Sonja I. Berndt, Pharm.D., Ph.D., an investigator in the Occupational and Environmental Epidemiology Branch (OEEB), works with DCEG biostatisticians to refine and apply new methods for analyzing genetic data in her research. While training for a doctorate of pharmacy at the University of Michigan in Ann Arbor, Dr. Berndt first encountered epidemiology and found that she preferred the epidemiology field to her pharmacy studies. She subsequently decided to pursue an additional doctorate in epidemiology at the Johns Hopkins Bloomberg School of Public Health in Baltimore, Maryland. At John Hopkins, she was referred to Dr. Richard Hayes, formerly of OEEB, who mentored her thesis research on genetic variation related to colorectal neoplasia.
As a DCEG tenure-track investigator, Dr.

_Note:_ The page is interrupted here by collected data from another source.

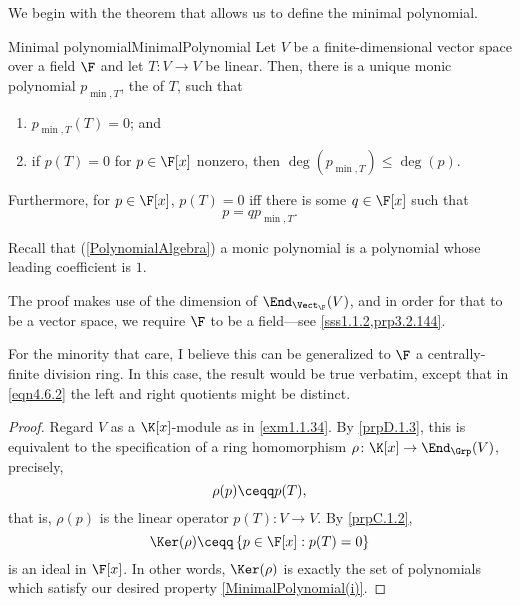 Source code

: We begin with the theorem that allows us to define the minimal polynomial.
\begin{thm}{Minimal polynomial}{MinimalPolynomial}
	Let $V$ be a finite-dimensional vector space over a field $\F$ and let $T\colon V\rightarrow V$ be linear.  Then, there is a unique monic polynomial $p_{\min ,T}$, the  of $T$, such that
	\begin{enumerate}
		\item \label{MinimalPolynomial(i)}$p_{\min ,T}(T)=0$; and
		\item \label{MinimalPolynomial(ii)}if $p(T)=0$ for $p\in \F [x]$ nonzero, then $\deg (p_{\min ,T})\leq \deg (p)$.
	\end{enumerate}
	Furthermore, for $p\in \F [x]$, $p(T)=0$ iff there is some $q\in \F [x]$ such that
	\begin{equation}\label{eqn4.6.2}
		p=qp_{\min ,T}.
	\end{equation}
	\begin{rmk}
		Recall that (\cref{PolynomialAlgebra}) a monic polynomial is a polynomial whose leading coefficient is $1$.
	\end{rmk}
	\begin{rmk}
		The proof makes use of the dimension of $\End _{\Vect _{\F}}(V)$, and in order for that to be a vector space, we require $\F$ to be a field---see \cref{sss1.1.2,prp3.2.144}.
	\end{rmk}
	\begin{rmk}
		For the minority that care, I believe this can be generalized to $\F$ a centrally-finite division ring.  In this case, the result would be true verbatim, except that in \eqref{eqn4.6.2} the left and right quotients might be distinct.
	\end{rmk}
	\begin{proof}
		Regard $V$ as a $\K [x]$-module as in \cref{exm1.1.34}.  By \cref{prpD.1.3}, this is equivalent to the specification of a ring homomorphism $\rho \colon \K [x]\rightarrow \End _{\Grp}(V)$, precisely,
		\begin{equation}
			\rho (p)\ceqq p(T),
		\end{equation}
		that is, $\rho (p)$ is the linear operator $p(T)\colon V\rightarrow V$.  By \cref{prpC.1.2},
		\begin{equation}\label{eqn4.6.3}
			\Ker (\rho )\ceqq \left\{ p\in \F [x]:p(T)=0\right\}
		\end{equation}
		is an ideal in $\F [x]$.  In other words, $\Ker (\rho )$ is exactly the set of polynomials which satisfy our desired property \cref{MinimalPolynomial(i)}.
		

\end{proof}
\end{thm}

Berndt has worked on many GWAS. Several of these projects have had interesting features that have prompted her to work with Dr. Sampson, Nilanjan Chatterjee, Ph.D., Chief of BB, and other scientists to develop new methods for analysis. She is currently working on a GWAS of non-Hodgkin lymphoma (NHL) with mentors Nathaniel Rothman, M.D., M.P.H., M.H.S. (OEEB), and Stephen J. Chanock, M.D., Chief of the Laboratory of Translational Genomics (LTG) and Director of the Cancer Genomics Research Laboratory. “The comparison of the genetic architecture across NHL subtypes is perhaps the most interesting part of this study,” Dr. Berndt noted. To gain information on more variants while sparing the expense of fine mapping, she and her mentors are expanding the scan data by imputing genotypes from data generated by the 1000 Genomes Project.
In collaboration with Laufey Amundadottir, Ph.D. (LTG), Sarah E. Daugherty, Ph.D., M.P.H., Hormonal and Reproductive Epidemiology Branch, and Dr. Sampson, Dr. Berndt has been investigating the genetic determinants of prostate-specific antigen (PSA) values based on a GWAS of data from the Prostate, Lung, Colorectal, and Ovarian Cancer Screening Trial. In this study, there were six PSA measurements per study subject, and the analyses focus on the baseline value, the average of the six measures per subject, and the PSA velocity (the rate at which the PSA level increases from year to year, across the six measurements). Dr. Sampson’s expertise has been invaluable in analyzing these complex outcome variables.
Within the Genetic Investigation of Anthropometric Traits Consortium, Dr. Berndt studies genetic variants related to obesity, height, and other anthropometric traits. The consortium has not only provided valuable insight into the genetic determinants of these important cancer risk factors but it also has contributed to a greater understanding of the genetic architecture of complex disease and traits as a whole. More data are available for obesity and other anthropometric variables than for cancer, so these areas offer more opportunities to develop new statistical methods that researchers can later apply to cancer studies.
The biggest challenge to these investigators’ research is the fiscal constraints facing NCI. “While the cost of genotyping has decreased over time, the costs for data handling and storage and computing needs of such large datasets are substantial. Our computing and storage capacity are no longer sufficient for the extensive data in our genetic studies.” said Dr. Berndt. “We will need to develop greater infrastructure for computing or change the way we analyze and store data so that we will be able to continue the progress we are making in understanding the role of genetics in cancer etiology.”